Please give the count of lines below with the string "github" in them, and no other words.

Extracted records
◆ ◆ ◆ ◆ ◆ ◆ ◆

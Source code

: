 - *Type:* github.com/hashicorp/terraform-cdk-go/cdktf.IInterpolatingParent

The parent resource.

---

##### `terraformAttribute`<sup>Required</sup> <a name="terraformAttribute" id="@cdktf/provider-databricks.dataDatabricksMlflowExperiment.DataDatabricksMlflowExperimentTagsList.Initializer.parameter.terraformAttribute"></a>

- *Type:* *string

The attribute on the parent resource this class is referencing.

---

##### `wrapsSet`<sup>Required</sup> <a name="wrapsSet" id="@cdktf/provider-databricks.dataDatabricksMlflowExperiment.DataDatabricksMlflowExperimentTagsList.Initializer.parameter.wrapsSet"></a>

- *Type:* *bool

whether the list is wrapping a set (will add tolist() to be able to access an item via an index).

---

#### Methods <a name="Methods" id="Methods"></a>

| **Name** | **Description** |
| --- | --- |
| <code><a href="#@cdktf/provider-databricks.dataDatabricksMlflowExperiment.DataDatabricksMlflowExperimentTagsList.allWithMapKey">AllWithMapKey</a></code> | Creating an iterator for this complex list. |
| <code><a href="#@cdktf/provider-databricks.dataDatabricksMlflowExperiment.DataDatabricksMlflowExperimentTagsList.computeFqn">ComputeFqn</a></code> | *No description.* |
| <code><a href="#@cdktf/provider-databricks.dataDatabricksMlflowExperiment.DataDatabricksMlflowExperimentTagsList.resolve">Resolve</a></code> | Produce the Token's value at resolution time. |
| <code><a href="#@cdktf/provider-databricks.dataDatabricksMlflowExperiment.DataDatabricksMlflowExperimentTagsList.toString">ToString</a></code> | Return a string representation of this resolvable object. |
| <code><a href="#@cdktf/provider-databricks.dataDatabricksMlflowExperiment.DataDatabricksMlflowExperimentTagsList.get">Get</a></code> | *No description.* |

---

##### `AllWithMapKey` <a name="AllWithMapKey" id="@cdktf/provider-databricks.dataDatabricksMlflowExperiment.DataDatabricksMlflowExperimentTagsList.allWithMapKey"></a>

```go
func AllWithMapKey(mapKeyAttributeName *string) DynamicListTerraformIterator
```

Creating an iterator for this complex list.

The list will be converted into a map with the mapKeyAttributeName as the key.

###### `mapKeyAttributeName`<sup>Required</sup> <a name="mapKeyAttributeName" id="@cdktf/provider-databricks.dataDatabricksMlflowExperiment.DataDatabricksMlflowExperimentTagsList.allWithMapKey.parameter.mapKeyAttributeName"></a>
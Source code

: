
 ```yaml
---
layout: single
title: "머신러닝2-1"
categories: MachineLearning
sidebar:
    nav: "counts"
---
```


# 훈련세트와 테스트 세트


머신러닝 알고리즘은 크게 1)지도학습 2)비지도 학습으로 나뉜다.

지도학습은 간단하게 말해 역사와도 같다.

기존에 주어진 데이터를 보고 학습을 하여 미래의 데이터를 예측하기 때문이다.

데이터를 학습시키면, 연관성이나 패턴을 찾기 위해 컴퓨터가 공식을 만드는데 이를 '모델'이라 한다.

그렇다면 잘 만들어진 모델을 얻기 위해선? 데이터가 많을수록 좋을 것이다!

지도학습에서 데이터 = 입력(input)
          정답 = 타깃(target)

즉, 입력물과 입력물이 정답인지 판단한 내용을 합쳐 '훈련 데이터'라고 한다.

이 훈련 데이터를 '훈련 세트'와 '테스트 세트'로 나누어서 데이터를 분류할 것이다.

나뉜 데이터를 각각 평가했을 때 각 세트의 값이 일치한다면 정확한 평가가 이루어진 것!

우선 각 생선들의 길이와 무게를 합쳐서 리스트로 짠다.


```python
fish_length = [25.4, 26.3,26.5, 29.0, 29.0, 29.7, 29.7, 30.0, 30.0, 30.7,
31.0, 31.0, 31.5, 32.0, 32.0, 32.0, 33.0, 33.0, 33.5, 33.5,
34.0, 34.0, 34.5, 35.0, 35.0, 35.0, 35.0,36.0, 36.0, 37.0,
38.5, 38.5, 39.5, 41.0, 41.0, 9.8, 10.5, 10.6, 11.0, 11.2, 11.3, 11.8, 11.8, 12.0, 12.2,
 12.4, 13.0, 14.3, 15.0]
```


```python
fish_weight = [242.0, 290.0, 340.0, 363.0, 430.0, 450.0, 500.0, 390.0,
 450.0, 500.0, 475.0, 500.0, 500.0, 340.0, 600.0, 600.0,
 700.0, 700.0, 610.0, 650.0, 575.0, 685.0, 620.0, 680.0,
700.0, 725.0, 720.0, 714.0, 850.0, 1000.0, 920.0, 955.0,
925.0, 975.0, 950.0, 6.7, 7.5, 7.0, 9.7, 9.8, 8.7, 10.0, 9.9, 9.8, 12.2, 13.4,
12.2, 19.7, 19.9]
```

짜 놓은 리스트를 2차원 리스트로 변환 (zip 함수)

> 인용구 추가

◆ ◆ ◆ ◆ ◆ ◆ ◆

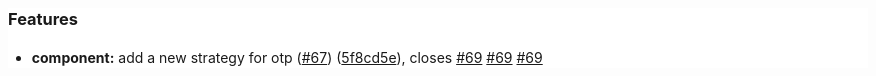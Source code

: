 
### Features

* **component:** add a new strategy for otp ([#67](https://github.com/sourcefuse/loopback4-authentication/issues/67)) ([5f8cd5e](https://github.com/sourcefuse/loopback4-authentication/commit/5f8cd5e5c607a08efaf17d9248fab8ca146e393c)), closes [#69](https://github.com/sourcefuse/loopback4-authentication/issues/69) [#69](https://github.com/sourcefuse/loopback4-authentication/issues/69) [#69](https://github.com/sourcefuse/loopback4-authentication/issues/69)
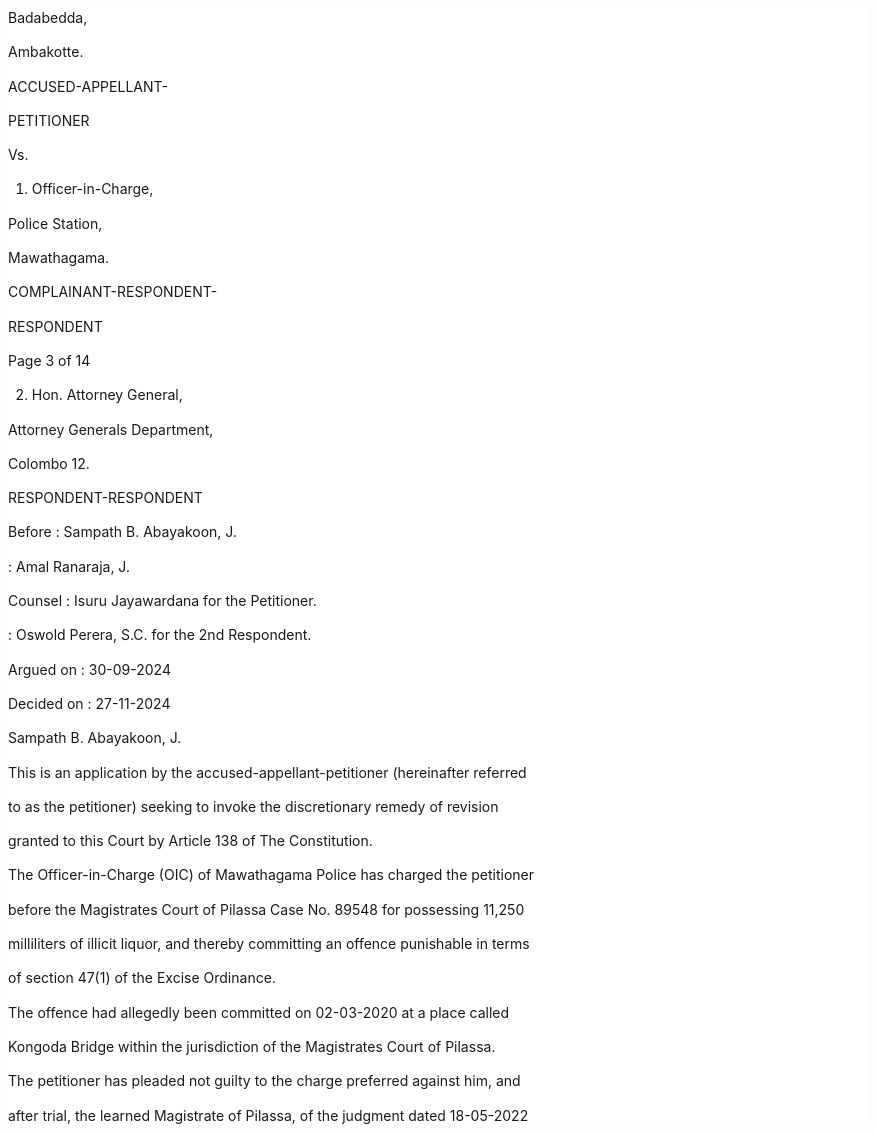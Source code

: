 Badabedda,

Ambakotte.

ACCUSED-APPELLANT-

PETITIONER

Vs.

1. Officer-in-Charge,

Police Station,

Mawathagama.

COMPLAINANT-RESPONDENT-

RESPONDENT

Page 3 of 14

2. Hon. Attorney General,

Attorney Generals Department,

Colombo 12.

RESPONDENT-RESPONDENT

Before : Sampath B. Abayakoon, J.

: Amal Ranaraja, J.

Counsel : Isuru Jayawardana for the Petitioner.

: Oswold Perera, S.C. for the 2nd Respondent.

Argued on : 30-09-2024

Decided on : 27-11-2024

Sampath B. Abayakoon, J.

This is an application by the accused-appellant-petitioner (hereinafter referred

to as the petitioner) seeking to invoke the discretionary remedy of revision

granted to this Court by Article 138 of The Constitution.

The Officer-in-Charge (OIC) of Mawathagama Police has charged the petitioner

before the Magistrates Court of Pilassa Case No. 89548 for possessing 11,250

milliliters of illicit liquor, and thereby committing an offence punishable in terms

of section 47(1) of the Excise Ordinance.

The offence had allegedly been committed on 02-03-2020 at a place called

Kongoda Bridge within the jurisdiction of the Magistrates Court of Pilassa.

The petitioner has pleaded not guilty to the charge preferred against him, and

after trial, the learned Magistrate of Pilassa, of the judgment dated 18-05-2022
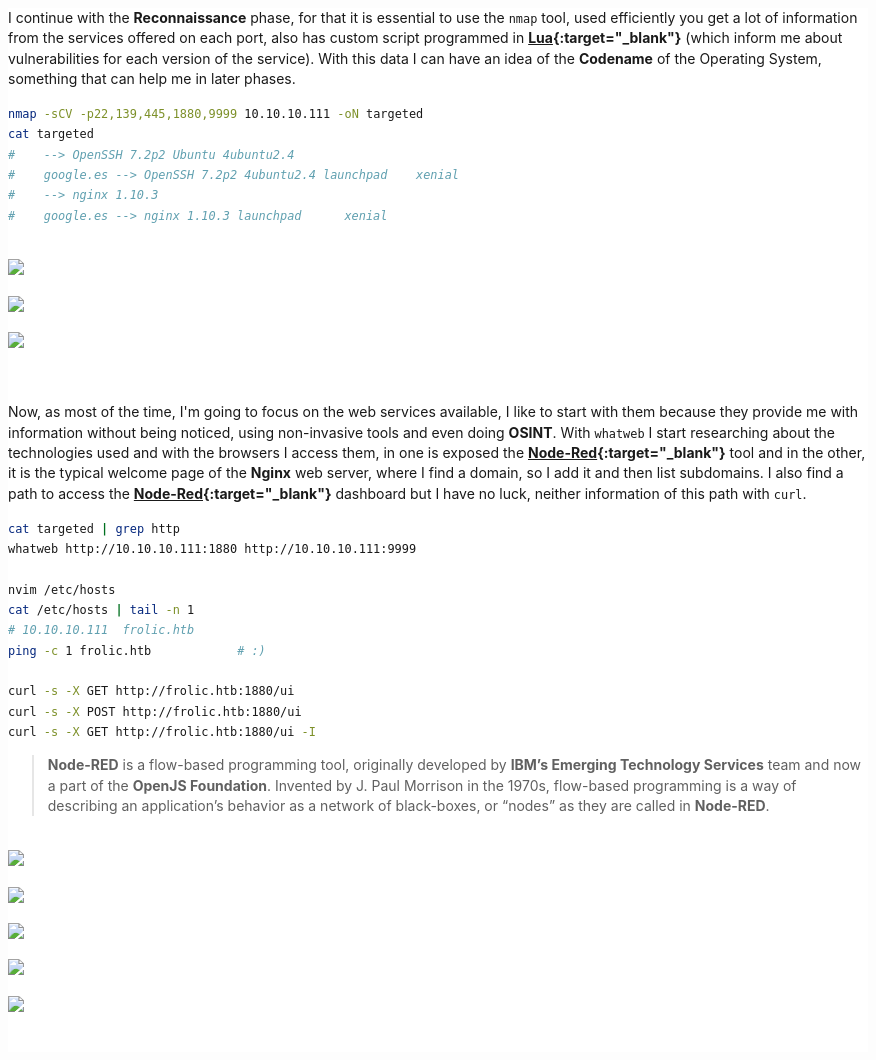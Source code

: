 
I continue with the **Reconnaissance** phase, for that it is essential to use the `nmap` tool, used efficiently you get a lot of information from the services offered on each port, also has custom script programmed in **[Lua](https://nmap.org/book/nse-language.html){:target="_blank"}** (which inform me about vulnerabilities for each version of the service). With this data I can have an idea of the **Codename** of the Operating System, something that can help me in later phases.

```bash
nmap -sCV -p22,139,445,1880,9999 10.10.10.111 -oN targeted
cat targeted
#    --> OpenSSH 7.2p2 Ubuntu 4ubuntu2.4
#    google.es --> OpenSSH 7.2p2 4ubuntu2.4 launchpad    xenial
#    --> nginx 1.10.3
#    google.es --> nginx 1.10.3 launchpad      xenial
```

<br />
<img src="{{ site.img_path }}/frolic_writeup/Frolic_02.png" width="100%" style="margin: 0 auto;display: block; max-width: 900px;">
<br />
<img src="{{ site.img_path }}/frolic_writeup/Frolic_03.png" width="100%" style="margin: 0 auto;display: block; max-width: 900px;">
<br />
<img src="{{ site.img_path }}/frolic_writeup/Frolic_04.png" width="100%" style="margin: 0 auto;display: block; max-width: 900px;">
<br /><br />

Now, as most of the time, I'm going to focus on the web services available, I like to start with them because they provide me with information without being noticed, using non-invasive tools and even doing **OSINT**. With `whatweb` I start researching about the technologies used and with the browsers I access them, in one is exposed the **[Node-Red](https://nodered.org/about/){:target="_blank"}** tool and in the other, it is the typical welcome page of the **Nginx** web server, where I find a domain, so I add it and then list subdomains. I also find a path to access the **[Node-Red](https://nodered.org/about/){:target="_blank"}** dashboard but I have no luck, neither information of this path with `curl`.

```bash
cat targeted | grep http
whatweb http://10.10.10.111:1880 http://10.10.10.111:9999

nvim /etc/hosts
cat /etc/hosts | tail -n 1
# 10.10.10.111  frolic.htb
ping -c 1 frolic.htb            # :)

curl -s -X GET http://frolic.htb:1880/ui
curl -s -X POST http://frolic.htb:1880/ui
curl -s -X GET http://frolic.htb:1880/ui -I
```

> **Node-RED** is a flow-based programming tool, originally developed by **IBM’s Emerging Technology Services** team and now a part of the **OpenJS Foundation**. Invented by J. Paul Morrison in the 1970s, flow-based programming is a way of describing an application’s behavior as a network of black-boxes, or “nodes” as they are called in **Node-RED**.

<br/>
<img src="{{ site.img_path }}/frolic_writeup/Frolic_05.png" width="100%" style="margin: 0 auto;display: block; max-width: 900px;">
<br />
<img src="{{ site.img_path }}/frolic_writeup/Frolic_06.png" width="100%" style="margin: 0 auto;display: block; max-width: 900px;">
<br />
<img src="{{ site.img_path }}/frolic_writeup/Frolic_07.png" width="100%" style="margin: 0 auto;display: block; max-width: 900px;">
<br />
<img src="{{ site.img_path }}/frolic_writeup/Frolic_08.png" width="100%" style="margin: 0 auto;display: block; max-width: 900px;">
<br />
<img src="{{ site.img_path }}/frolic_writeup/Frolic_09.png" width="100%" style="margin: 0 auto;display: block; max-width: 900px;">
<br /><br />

◆ ◆ ◆ ◆ ◆ ◆ ◆

→ Result of the task
2